#### [Problem details]
Below are records; count the lines that hold the string "regions" and give only the count.

Start of Task input

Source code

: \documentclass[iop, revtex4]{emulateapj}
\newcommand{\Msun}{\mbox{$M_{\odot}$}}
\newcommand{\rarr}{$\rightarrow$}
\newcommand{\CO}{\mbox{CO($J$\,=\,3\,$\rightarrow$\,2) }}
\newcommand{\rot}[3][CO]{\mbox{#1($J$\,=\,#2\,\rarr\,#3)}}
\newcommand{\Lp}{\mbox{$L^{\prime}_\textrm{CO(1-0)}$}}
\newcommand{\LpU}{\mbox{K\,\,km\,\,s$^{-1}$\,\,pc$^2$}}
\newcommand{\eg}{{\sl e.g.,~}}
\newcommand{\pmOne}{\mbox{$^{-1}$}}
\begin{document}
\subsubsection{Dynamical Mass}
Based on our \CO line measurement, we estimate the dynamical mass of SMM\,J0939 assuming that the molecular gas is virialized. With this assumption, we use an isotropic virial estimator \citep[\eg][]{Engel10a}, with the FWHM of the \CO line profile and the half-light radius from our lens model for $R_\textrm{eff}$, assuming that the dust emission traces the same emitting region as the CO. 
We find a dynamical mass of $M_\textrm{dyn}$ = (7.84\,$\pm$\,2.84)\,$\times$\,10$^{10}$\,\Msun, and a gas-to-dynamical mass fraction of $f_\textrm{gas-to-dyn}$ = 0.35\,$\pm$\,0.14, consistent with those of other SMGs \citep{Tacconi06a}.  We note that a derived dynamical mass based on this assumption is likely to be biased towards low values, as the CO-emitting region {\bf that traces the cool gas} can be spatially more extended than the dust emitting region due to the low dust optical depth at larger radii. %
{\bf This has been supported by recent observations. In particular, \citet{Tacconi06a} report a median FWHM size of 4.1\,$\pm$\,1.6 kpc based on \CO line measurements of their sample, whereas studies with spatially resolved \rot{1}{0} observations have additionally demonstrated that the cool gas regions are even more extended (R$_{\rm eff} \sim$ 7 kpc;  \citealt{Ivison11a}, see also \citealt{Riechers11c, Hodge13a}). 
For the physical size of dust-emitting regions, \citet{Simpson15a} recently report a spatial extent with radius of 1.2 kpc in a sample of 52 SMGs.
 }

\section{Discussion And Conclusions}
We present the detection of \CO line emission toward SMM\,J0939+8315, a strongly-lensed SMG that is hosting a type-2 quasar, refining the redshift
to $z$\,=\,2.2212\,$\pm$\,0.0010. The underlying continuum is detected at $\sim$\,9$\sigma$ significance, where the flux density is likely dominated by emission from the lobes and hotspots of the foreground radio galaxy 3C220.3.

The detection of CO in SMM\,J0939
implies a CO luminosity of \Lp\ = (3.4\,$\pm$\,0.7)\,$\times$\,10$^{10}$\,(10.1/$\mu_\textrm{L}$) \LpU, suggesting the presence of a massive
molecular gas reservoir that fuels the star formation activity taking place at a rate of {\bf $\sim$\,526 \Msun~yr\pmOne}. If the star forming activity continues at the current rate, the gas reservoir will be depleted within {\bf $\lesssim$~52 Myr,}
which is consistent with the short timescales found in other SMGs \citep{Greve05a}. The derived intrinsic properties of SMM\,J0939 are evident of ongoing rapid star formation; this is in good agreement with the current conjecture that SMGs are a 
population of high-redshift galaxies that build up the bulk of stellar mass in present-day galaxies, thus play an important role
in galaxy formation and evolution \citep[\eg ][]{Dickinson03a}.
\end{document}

End of Task input

#### [Expected answer]
2